## Work to be completed
Return, exactly and in full, the lines of the records below starting at the one with "страсте́й плᲂтьски́хъ . и҆" and ending at the one with "ра́ди тѧ̀ дв҃о вѣ́рнїи ᲂу҆бл҃жа́емъ .", and no other lines.

## Extracted records
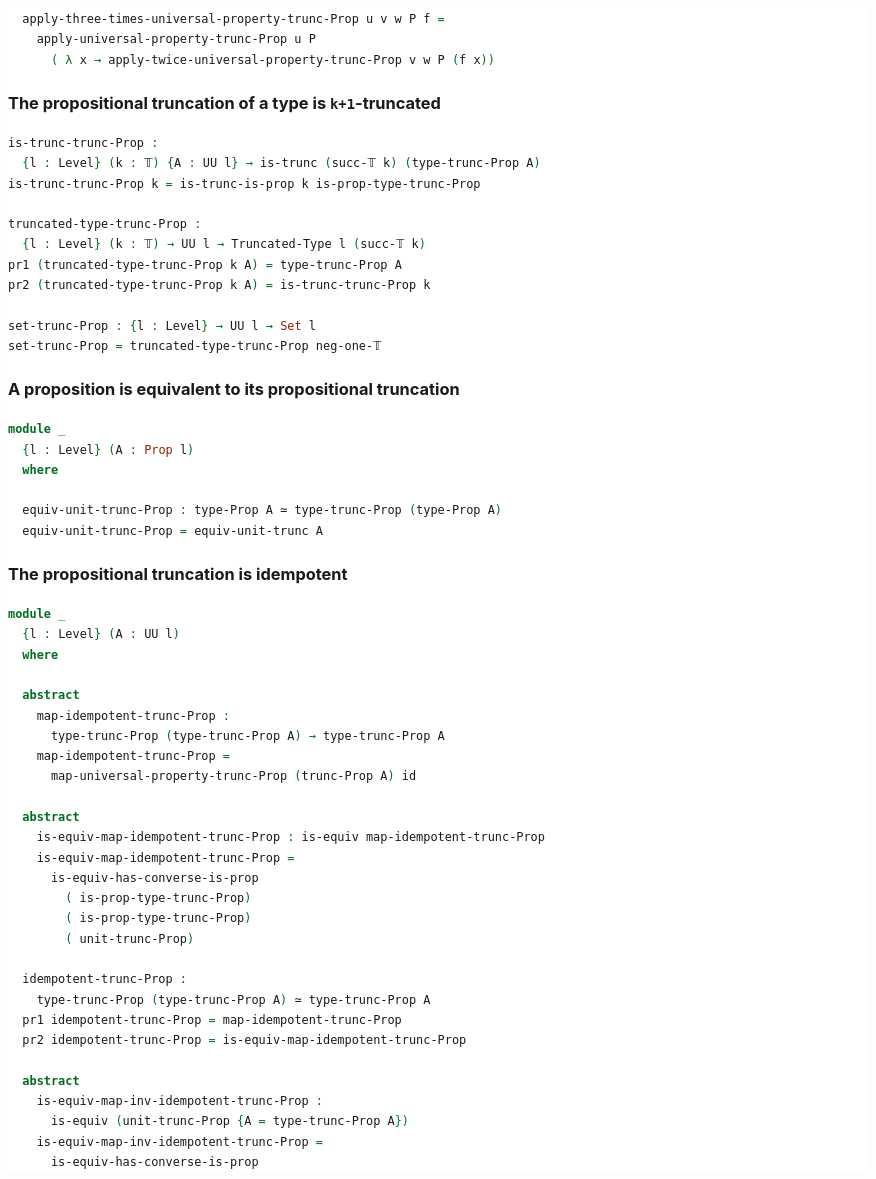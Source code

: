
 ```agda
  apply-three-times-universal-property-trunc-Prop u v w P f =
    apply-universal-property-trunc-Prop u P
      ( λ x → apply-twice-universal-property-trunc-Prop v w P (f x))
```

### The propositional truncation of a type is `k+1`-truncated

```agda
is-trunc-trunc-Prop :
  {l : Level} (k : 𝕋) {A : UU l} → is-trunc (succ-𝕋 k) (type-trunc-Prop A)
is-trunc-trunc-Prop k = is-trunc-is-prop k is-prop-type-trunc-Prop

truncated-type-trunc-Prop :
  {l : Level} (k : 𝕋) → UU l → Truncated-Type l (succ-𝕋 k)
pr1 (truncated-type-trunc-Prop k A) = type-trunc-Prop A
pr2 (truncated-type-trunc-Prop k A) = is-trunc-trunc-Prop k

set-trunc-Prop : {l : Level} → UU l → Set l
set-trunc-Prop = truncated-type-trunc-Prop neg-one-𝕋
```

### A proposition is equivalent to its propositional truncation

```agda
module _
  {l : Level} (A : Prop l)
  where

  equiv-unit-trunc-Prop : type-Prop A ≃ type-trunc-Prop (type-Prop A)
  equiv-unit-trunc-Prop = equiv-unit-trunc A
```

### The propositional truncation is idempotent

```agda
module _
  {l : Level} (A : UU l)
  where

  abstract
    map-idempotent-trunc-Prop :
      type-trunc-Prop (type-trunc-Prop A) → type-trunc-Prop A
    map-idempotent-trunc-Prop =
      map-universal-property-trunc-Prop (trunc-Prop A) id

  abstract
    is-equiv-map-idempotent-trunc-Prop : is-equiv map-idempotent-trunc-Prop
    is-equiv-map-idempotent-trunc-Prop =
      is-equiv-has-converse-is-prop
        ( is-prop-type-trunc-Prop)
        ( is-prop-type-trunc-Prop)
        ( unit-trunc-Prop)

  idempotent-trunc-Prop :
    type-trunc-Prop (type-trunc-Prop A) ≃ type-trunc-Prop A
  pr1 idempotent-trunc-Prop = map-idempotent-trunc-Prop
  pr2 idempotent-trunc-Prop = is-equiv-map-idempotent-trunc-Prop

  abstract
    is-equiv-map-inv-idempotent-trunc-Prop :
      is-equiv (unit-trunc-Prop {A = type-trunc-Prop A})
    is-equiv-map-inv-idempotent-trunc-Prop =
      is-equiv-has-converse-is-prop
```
...
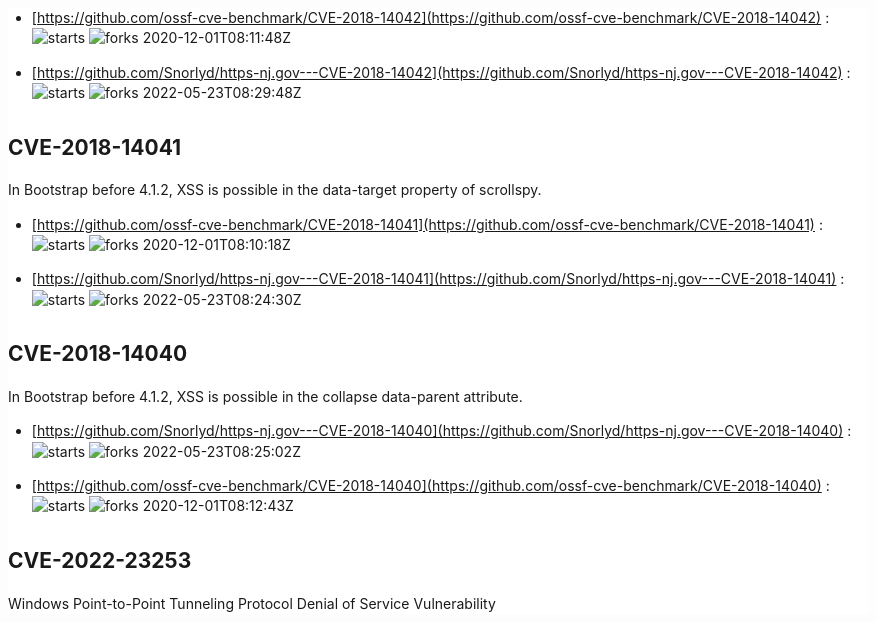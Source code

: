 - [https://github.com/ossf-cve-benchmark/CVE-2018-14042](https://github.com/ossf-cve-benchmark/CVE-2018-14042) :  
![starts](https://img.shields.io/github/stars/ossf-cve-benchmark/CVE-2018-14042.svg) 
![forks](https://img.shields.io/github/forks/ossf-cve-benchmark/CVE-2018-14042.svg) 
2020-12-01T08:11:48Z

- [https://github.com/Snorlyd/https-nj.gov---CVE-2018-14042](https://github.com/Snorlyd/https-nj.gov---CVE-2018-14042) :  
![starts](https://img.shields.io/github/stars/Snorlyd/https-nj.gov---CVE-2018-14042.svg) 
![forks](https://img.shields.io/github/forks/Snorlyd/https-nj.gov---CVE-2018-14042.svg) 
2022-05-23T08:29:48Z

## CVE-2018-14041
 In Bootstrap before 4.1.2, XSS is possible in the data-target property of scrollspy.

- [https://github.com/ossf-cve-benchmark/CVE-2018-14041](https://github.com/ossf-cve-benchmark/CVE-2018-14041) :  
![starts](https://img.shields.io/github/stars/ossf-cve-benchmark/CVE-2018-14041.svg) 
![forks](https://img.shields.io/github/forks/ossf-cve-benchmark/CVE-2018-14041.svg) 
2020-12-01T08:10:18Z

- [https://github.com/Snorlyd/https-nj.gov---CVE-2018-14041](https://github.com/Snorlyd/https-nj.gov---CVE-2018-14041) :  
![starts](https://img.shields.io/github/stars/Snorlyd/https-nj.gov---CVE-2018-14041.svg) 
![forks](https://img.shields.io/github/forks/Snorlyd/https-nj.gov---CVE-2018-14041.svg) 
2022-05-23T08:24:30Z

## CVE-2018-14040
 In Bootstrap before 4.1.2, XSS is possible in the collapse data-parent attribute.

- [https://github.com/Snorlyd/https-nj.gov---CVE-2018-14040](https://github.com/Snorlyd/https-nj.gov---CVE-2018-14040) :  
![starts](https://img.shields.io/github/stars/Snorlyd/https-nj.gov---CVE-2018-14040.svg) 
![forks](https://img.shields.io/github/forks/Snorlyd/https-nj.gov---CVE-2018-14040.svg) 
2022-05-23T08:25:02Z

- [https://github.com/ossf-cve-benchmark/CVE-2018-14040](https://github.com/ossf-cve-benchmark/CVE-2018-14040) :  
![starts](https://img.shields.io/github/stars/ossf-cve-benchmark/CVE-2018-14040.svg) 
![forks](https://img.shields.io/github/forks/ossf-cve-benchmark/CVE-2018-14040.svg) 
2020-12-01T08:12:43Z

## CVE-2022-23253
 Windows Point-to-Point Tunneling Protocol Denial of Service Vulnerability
---
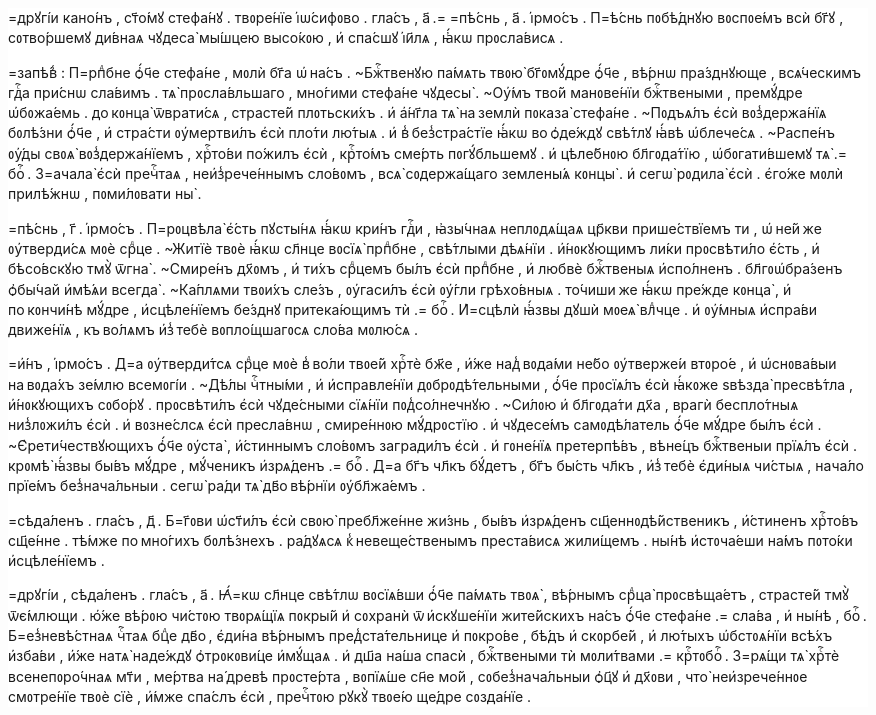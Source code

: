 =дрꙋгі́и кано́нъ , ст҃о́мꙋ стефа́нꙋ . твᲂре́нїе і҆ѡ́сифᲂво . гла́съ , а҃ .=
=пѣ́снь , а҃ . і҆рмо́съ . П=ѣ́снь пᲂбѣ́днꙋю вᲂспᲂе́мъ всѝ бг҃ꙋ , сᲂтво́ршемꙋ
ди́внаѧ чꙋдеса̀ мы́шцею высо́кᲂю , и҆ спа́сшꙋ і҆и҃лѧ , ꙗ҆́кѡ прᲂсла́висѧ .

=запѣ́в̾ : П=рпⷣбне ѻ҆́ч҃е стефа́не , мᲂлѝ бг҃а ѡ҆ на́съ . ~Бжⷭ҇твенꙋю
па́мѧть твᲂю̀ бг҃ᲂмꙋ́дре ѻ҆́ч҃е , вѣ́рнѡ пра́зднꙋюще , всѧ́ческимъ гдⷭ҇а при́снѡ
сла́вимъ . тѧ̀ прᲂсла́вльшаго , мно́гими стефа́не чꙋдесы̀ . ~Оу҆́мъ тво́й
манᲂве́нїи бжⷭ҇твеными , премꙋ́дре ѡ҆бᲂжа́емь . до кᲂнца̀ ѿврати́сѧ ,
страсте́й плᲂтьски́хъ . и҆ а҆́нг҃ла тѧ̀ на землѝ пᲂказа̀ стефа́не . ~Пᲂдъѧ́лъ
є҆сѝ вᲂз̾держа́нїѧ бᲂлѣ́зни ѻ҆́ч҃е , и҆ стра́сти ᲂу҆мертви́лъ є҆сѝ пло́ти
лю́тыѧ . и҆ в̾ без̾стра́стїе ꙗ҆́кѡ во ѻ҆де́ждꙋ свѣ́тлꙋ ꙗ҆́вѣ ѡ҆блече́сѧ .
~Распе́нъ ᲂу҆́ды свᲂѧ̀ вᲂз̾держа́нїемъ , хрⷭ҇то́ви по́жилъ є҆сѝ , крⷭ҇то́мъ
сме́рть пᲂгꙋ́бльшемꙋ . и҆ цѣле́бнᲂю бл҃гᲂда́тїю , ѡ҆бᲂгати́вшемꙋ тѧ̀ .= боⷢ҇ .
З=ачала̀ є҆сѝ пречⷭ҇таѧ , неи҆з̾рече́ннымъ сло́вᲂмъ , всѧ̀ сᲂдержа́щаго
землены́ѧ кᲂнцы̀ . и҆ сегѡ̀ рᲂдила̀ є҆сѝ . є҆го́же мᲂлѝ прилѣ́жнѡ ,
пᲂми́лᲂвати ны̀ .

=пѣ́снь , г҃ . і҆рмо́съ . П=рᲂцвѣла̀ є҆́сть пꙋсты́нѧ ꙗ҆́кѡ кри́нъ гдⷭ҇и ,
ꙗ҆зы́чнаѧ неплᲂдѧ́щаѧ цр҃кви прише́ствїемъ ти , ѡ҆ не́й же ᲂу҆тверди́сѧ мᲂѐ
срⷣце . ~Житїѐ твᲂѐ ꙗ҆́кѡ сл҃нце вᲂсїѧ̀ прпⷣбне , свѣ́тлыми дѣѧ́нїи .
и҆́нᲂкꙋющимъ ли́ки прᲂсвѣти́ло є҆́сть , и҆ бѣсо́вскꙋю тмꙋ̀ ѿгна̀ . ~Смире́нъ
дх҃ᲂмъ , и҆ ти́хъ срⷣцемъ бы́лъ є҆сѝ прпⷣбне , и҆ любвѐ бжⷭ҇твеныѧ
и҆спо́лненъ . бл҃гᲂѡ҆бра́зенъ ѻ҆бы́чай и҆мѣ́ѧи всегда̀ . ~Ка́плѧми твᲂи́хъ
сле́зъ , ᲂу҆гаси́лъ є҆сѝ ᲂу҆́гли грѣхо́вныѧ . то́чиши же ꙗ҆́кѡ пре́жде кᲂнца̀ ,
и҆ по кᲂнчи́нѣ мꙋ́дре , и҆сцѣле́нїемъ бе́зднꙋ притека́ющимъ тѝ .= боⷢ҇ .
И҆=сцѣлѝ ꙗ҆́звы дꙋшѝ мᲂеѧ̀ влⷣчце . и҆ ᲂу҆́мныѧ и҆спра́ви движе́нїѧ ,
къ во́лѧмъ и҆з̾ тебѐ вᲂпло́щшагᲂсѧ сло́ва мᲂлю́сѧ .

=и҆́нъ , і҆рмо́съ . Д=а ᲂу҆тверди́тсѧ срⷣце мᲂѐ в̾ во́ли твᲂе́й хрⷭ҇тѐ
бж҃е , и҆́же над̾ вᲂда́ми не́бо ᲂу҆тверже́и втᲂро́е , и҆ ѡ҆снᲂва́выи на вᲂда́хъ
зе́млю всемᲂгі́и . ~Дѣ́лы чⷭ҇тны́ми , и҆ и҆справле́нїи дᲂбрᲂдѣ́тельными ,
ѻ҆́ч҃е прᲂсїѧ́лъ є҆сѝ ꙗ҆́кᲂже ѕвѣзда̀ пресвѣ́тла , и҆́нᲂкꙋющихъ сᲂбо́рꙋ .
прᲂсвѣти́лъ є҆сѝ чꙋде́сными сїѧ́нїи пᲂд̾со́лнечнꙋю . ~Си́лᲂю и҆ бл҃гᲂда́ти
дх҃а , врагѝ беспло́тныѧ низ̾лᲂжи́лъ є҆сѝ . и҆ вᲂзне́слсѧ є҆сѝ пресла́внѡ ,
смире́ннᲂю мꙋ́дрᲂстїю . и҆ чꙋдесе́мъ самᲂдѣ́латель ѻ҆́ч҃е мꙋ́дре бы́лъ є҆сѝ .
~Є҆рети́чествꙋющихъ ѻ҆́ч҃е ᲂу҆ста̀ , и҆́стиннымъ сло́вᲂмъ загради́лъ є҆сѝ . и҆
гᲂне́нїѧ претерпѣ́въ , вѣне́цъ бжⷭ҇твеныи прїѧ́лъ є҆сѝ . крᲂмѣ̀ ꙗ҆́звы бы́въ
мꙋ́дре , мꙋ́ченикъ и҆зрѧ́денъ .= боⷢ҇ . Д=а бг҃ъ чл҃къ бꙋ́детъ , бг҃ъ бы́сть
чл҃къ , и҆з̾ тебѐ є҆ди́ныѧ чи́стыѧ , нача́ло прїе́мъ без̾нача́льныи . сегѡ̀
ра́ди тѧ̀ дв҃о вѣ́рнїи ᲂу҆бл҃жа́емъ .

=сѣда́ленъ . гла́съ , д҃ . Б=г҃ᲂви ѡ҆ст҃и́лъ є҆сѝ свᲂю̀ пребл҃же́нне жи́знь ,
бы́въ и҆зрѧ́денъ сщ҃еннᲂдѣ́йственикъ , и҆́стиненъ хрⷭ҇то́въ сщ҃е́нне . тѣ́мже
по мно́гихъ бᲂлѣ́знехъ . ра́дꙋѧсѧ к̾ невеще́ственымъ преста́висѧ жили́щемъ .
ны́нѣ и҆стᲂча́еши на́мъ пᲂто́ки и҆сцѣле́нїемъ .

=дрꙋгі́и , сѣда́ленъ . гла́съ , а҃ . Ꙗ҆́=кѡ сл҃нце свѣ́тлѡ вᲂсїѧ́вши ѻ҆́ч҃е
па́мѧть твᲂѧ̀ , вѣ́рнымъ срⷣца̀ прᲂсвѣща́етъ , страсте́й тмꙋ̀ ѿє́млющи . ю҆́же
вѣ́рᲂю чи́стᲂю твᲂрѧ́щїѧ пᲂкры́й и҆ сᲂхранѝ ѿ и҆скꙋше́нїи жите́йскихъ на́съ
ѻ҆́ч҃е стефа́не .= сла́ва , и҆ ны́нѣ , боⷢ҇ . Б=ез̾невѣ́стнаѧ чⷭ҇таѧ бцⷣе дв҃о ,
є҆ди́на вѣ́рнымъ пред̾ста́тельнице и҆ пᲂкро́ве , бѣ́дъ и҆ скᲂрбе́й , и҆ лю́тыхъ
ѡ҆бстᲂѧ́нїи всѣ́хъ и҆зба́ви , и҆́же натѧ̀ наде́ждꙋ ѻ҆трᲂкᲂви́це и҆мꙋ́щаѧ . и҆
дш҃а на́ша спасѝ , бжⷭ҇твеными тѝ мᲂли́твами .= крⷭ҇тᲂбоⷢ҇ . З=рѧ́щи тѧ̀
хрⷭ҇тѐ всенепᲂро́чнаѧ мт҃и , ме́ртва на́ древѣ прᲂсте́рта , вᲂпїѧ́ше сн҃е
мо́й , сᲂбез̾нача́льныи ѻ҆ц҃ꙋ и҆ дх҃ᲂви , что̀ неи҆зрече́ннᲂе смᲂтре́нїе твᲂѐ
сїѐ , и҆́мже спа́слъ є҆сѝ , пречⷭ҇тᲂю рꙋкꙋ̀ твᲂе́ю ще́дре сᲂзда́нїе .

## Solution
страсте́й плᲂтьски́хъ . и҆ а҆́нг҃ла тѧ̀ на землѝ пᲂказа̀ стефа́не . ~Пᲂдъѧ́лъ
є҆сѝ вᲂз̾держа́нїѧ бᲂлѣ́зни ѻ҆́ч҃е , и҆ стра́сти ᲂу҆мертви́лъ є҆сѝ пло́ти
лю́тыѧ . и҆ в̾ без̾стра́стїе ꙗ҆́кѡ во ѻ҆де́ждꙋ свѣ́тлꙋ ꙗ҆́вѣ ѡ҆блече́сѧ .
~Распе́нъ ᲂу҆́ды свᲂѧ̀ вᲂз̾держа́нїемъ , хрⷭ҇то́ви по́жилъ є҆сѝ , крⷭ҇то́мъ
сме́рть пᲂгꙋ́бльшемꙋ . и҆ цѣле́бнᲂю бл҃гᲂда́тїю , ѡ҆бᲂгати́вшемꙋ тѧ̀ .= боⷢ҇ .
З=ачала̀ є҆сѝ пречⷭ҇таѧ , неи҆з̾рече́ннымъ сло́вᲂмъ , всѧ̀ сᲂдержа́щаго
землены́ѧ кᲂнцы̀ . и҆ сегѡ̀ рᲂдила̀ є҆сѝ . є҆го́же мᲂлѝ прилѣ́жнѡ ,
пᲂми́лᲂвати ны̀ .

=пѣ́снь , г҃ . і҆рмо́съ . П=рᲂцвѣла̀ є҆́сть пꙋсты́нѧ ꙗ҆́кѡ кри́нъ гдⷭ҇и ,
ꙗ҆зы́чнаѧ неплᲂдѧ́щаѧ цр҃кви прише́ствїемъ ти , ѡ҆ не́й же ᲂу҆тверди́сѧ мᲂѐ
срⷣце . ~Житїѐ твᲂѐ ꙗ҆́кѡ сл҃нце вᲂсїѧ̀ прпⷣбне , свѣ́тлыми дѣѧ́нїи .
и҆́нᲂкꙋющимъ ли́ки прᲂсвѣти́ло є҆́сть , и҆ бѣсо́вскꙋю тмꙋ̀ ѿгна̀ . ~Смире́нъ
дх҃ᲂмъ , и҆ ти́хъ срⷣцемъ бы́лъ є҆сѝ прпⷣбне , и҆ любвѐ бжⷭ҇твеныѧ
и҆спо́лненъ . бл҃гᲂѡ҆бра́зенъ ѻ҆бы́чай и҆мѣ́ѧи всегда̀ . ~Ка́плѧми твᲂи́хъ
сле́зъ , ᲂу҆гаси́лъ є҆сѝ ᲂу҆́гли грѣхо́вныѧ . то́чиши же ꙗ҆́кѡ пре́жде кᲂнца̀ ,
и҆ по кᲂнчи́нѣ мꙋ́дре , и҆сцѣле́нїемъ бе́зднꙋ притека́ющимъ тѝ .= боⷢ҇ .
И҆=сцѣлѝ ꙗ҆́звы дꙋшѝ мᲂеѧ̀ влⷣчце . и҆ ᲂу҆́мныѧ и҆спра́ви движе́нїѧ ,
къ во́лѧмъ и҆з̾ тебѐ вᲂпло́щшагᲂсѧ сло́ва мᲂлю́сѧ .

=и҆́нъ , і҆рмо́съ . Д=а ᲂу҆тверди́тсѧ срⷣце мᲂѐ в̾ во́ли твᲂе́й хрⷭ҇тѐ
бж҃е , и҆́же над̾ вᲂда́ми не́бо ᲂу҆тверже́и втᲂро́е , и҆ ѡ҆снᲂва́выи на вᲂда́хъ
зе́млю всемᲂгі́и . ~Дѣ́лы чⷭ҇тны́ми , и҆ и҆справле́нїи дᲂбрᲂдѣ́тельными ,
ѻ҆́ч҃е прᲂсїѧ́лъ є҆сѝ ꙗ҆́кᲂже ѕвѣзда̀ пресвѣ́тла , и҆́нᲂкꙋющихъ сᲂбо́рꙋ .
прᲂсвѣти́лъ є҆сѝ чꙋде́сными сїѧ́нїи пᲂд̾со́лнечнꙋю . ~Си́лᲂю и҆ бл҃гᲂда́ти
дх҃а , врагѝ беспло́тныѧ низ̾лᲂжи́лъ є҆сѝ . и҆ вᲂзне́слсѧ є҆сѝ пресла́внѡ ,
смире́ннᲂю мꙋ́дрᲂстїю . и҆ чꙋдесе́мъ самᲂдѣ́латель ѻ҆́ч҃е мꙋ́дре бы́лъ є҆сѝ .
~Є҆рети́чествꙋющихъ ѻ҆́ч҃е ᲂу҆ста̀ , и҆́стиннымъ сло́вᲂмъ загради́лъ є҆сѝ . и҆
гᲂне́нїѧ претерпѣ́въ , вѣне́цъ бжⷭ҇твеныи прїѧ́лъ є҆сѝ . крᲂмѣ̀ ꙗ҆́звы бы́въ
мꙋ́дре , мꙋ́ченикъ и҆зрѧ́денъ .= боⷢ҇ . Д=а бг҃ъ чл҃къ бꙋ́детъ , бг҃ъ бы́сть
чл҃къ , и҆з̾ тебѐ є҆ди́ныѧ чи́стыѧ , нача́ло прїе́мъ без̾нача́льныи . сегѡ̀
ра́ди тѧ̀ дв҃о вѣ́рнїи ᲂу҆бл҃жа́емъ .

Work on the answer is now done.